December is the best time of the year, in this writer’s opinion. Once you put aside the commercial element of the holiday, the season is all about positivity and lifting up your spirits. It is also a time when families and friends come together to reminisce and just have fun.
The holiday spirit is all around us in the city. Below are some events to plan your weekend.
And please remember to donate food or clothing to those in need this season. The City of Toronto has a food and toy drive, or you can also donate clothing and other amenities to various charities across the city.
Hanukkah lights the way
Hanukkah ends the evening of December 10, and this year in Toronto, the “Pillars of Light” installation in Yorkville Village is commemorating the religious holiday. The installation has been organized by the Yorkville Jewish Centre in an effort to bring “Torontonians of all faiths together in sharing their messages of peace.”

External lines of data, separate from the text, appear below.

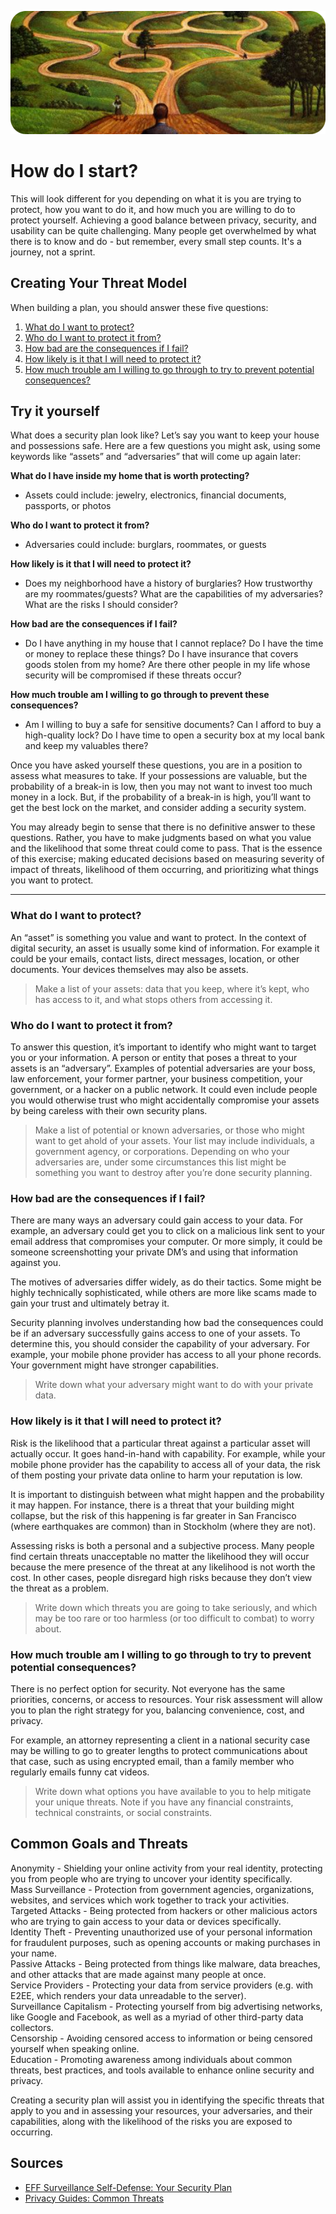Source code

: ![Cover](../assets/journey.png)

# How do I start?

This will look different for you depending on what it is you are trying to protect, how you want to do it, and how much you are willing to do to protect yourself. Achieving a good balance between privacy, security, and usability can be quite challenging. Many people get overwhelmed by what there is to know and do - but remember, every small step counts. It's a journey, not a sprint.


## Creating Your Threat Model

When building a plan, you should answer these five questions:

1. [What do I want to protect?](#_1-what-do-i-want-to-protect)
2. [Who do I want to protect it from?](#_2-who-do-i-want-to-protect-it-from)
3. [How bad are the consequences if I fail?](#_3-how-bad-are-the-consequences-if-i-fail)
4. [How likely is it that I will need to protect it?](#_4-how-likely-is-it-that-i-will-need-to-protect-it)
5. [How much trouble am I willing to go through to try to prevent potential consequences?](#_5-how-much-trouble-am-i-willing-to-go-through-to-try-to-prevent-potential-consequences)

## Try it yourself

What does a security plan look like? Let’s say you want to keep your house and possessions safe. Here are a few questions you might ask, using some keywords like “assets” and “adversaries” that will come up again later:

**What do I have inside my home that is worth protecting?**
- Assets could include: jewelry, electronics, financial documents, passports, or photos

**Who do I want to protect it from?**
- Adversaries could include: burglars, roommates, or guests

**How likely is it that I will need to protect it?**
- Does my neighborhood have a history of burglaries? How trustworthy are my roommates/guests? What are the capabilities of my adversaries? What are the risks I should consider?

**How bad are the consequences if I fail?**
- Do I have anything in my house that I cannot replace? Do I have the time or money to replace these things? Do I have insurance that covers goods stolen from my home? Are there other people in my life whose security will be compromised if these threats occur?

**How much trouble am I willing to go through to prevent these consequences?**
- Am I willing to buy a safe for sensitive documents? Can I afford to buy a high-quality lock? Do I have time to open a security box at my local bank and keep my valuables there?

Once you have asked yourself these questions, you are in a position to assess what measures to take. If your possessions are valuable, but the probability of a break-in is low, then you may not want to invest too much money in a lock. But, if the probability of a break-in is high, you’ll want to get the best lock on the market, and consider adding a security system.

You may already begin to sense that there is no definitive answer to these questions. Rather, you have to make judgments based on what you value and the likelihood that some threat could come to pass. That is the essence of this exercise; making educated decisions based on measuring severity of impact of threats, likelihood of them occurring, and prioritizing what things you want to protect.

---

### What do I want to protect?
An “asset” is something you value and want to protect. In the context of digital security, an asset is usually some kind of information. For example it could be your emails, contact lists, direct messages, location, or other documents. Your devices themselves may also be assets.

> Make a list of your assets: data that you keep, where it’s kept, who has access to it, and what stops others from accessing it.
### Who do I want to protect it from?
To answer this question, it’s important to identify who might want to target you or your information. A person or entity that poses a threat to your assets is an “adversary”. Examples of potential adversaries are your boss, law enforcement, your former partner, your business competition, your government, or a hacker on a public network. It could even include people you would otherwise trust who might accidentally compromise your assets by being careless with their own security plans.

> Make a list of potential or known adversaries, or those who might want to get ahold of your assets. Your list may include individuals, a government agency, or corporations. Depending on who your adversaries are, under some circumstances this list might be something you want to destroy after you’re done security planning.
### How bad are the consequences if I fail?
There are many ways an adversary could gain access to your data. For example, an adversary could get you to click on a malicious link sent to your email address that compromises your computer. Or more simply, it could be someone screenshotting your private DM’s and using that information against you.

The motives of adversaries differ widely, as do their tactics. Some might be highly technically sophisticated, while others are more like scams made to gain your trust and ultimately betray it.

Security planning involves understanding how bad the consequences could be if an adversary successfully gains access to one of your assets. To determine this, you should consider the capability of your adversary. For example, your mobile phone provider has access to all your phone records. Your government might have stronger capabilities.

> Write down what your adversary might want to do with your private data.
### How likely is it that I will need to protect it?
Risk is the likelihood that a particular threat against a particular asset will actually occur. It goes hand-in-hand with capability. For example, while your mobile phone provider has the capability to access all of your data, the risk of them posting your private data online to harm your reputation is low.

It is important to distinguish between what might happen and the probability it may happen. For instance, there is a threat that your building might collapse, but the risk of this happening is far greater in San Francisco (where earthquakes are common) than in Stockholm (where they are not).

Assessing risks is both a personal and a subjective process. Many people find certain threats unacceptable no matter the likelihood they will occur because the mere presence of the threat at any likelihood is not worth the cost. In other cases, people disregard high risks because they don’t view the threat as a problem.

> Write down which threats you are going to take seriously, and which may be too rare or too harmless (or too difficult to combat) to worry about.
### How much trouble am I willing to go through to try to prevent potential consequences?
There is no perfect option for security. Not everyone has the same priorities, concerns, or access to resources. Your risk assessment will allow you to plan the right strategy for you, balancing convenience, cost, and privacy.

For example, an attorney representing a client in a national security case may be willing to go to greater lengths to protect communications about that case, such as using encrypted email, than a family member who regularly emails funny cat videos.

> Write down what options you have available to you to help mitigate your unique threats. Note if you have any financial constraints, technical constraints, or social constraints.

## Common Goals and Threats

<div class="flex items-center">
    <div><div class="i-mdi:anonymous color-purple" /></div>
    <div class="text-sm m-2 p-1"><span class="color-purple">Anonymity</span> - Shielding your online activity from your real identity, protecting you from people who are trying to uncover your identity specifically.</div>
</div>
<div class="flex items-center">
    <div><div class="i-mdi:eye-outline color-blue" /></div>
    <div class="text-sm m-2 p-1"><span class="color-blue">Mass Surveillance</span> - Protection from government agencies, organizations, websites, and services which work together to track your activities.</div>
</div>
<div class="flex items-center">
    <div><div class="i-mdi:target-account color-red" /></div>
    <div class="text-sm m-2 p-1"><span class="color-red">Targeted Attacks</span> - Being protected from hackers or other malicious actors who are trying to gain access to your data or devices specifically.</div>
</div>
<div class="flex items-center">
    <div><div class="i-mdi:account-search color-green" /></div>
    <div class="text-sm m-2 p-1"><span class="color-green">Identity Theft</span> - Preventing unauthorized use of your personal information for fraudulent purposes, such as opening accounts or making purchases in your name.</div>
</div>
<div class="flex items-center">
    <div><div class="i-mdi:bug-outline color-orange" /></div>
    <div class="text-sm m-2 p-1"><span class="color-orange">Passive Attacks</span> - Being protected from things like malware, data breaches, and other attacks that are made against many people at once.</div>
</div>
<div class="flex items-center">
    <div><div class="i-mdi:server-network color-teal" /></div>
    <div class="text-sm m-2 p-1"><span class="color-teal">Service Providers</span> - Protecting your data from service providers (e.g. with E2EE, which renders your data unreadable to the server).</div>
</div>
<div class="flex items-center">
    <div><div class="i-mdi:account-cash color-[#b6988c]" /></div>
    <div class="text-sm m-2 p-1"><span class="color-[#b6988c]">Surveillance Capitalism</span> - Protecting yourself from big advertising networks, like Google and Facebook, as well as a myriad of other third-party data collectors.</div>
</div>
<div class="flex items-center">
    <div><div class="i-mdi:close-outline color-gray" /></div>
    <div class="text-sm m-2 p-1"><span class="color-gray">Censorship</span> - Avoiding censored access to information or being censored yourself when speaking online.</div>
</div>
<div class="flex items-center">
    <div><div class="i-mdi:education-outline color-yellow" /></div>
    <div class="text-sm m-2 p-1"><span class="color-yellow">Education</span> - Promoting awareness among individuals about common threats, best practices, and tools available to enhance online security and privacy.</div>
</div>

Creating a security plan will assist you in identifying the specific threats that apply to you and in assessing your resources, your adversaries, and their capabilities, along with the likelihood of the risks you are exposed to occurring.

## Sources
- [EFF Surveillance Self-Defense: Your Security Plan](https://ssd.eff.org/module/your-security-plan)
- [Privacy Guides: Common Threats](https://www.privacyguides.org/en/basics/common-threats/)
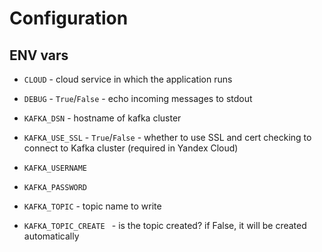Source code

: # Configuration

## ENV vars

* `CLOUD` - cloud service in which the application runs
* `DEBUG` - `True`/`False` - echo incoming messages to stdout

* `KAFKA_DSN` - hostname of kafka cluster
* `KAFKA_USE_SSL` - `True`/`False` - whether to use SSL and cert checking to
  connect to Kafka cluster (required in Yandex Cloud)
* `KAFKA_USERNAME`
* `KAFKA_PASSWORD`

* `KAFKA_TOPIC` - topic name to write
* `KAFKA_TOPIC_CREATE ` - is the topic created? if False, it will be created automatically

Christmas village in the city
Did you know there is a hidden village in the city? It is a place where the magic of Christmas intermingles with beauty of the winter season. Once there, you will be surrounded by sparkling lights and greeted by mystical characters. Visitors can board an old-fashioned train or ride the 60-foot Ferris wheel, from where you get a perfect overview of the village. And where is this hidden village, you ask? It is at Ontario Place on the East Island. The village is part of Aurora Winter Festival, which runs until December 30. The village also has a skating rink and a tube park, as well as other amusement rides. After expending all that energy, grab a bite at the food gardens or take grab some treats from the Christmas market. Don’t forget to stop by Santa’s workshop before you leave the village. Click here for ticket information.
Vintage holiday market
Celebrate the season as you browse for antique gifts at the holiday edition of the Ontario Vintage Market, which takes place at Evergreen Brick Works. More than 15 vendors will be on hand this Saturday and at the market’s next date on December 16. While there, stop by Evergreen’s winter village for some skating, snacks, and so much more.
A pioneer Christmas
What was Christmas like in the 1800s? There was no string lights like we have now, so they used candles and lanterns to brighten up the season (which they used all-year long since there was no electricity). Families and friends gathered around the fireplace sharing stories and munching on gingerbread cookies, and sipping mulled cider. The smell of chestnuts roasting on a open fire permeated the air, and then everyone gathered around the table for a traditional Christmas dinner. During the next three Saturday evenings, step back in time at Black Creek Pioneer Village and experience Christmas by Lamplight. The dinner portion is sold out but you can still purchase tickets to explore the village and take part in the Christmas programming.
Christmas art crawl
Are you looking for a unique gift? You can do just that while supporting your local artists and designers at the Toronto Art Crawl Christmas Market. The event is being held at the Great Hall from 11 a.m. to 6 p.m. on Sunday. Free admission for kids under 10 years old. And while we’re at it, what the city really needs is a cookie crawl — there is still time. The “cookie crawl” reference is from a Christmas movie from the Hallmark Channel.
Partial Line 2 closure
This weekend’s subway closure only involves three stations, so a bit of a breather compared to last weekend. This Saturday, subways won’t be running on Line 2 between Victoria Park and Kennedy stations. The closure is for track work. Shuttle buses will be running.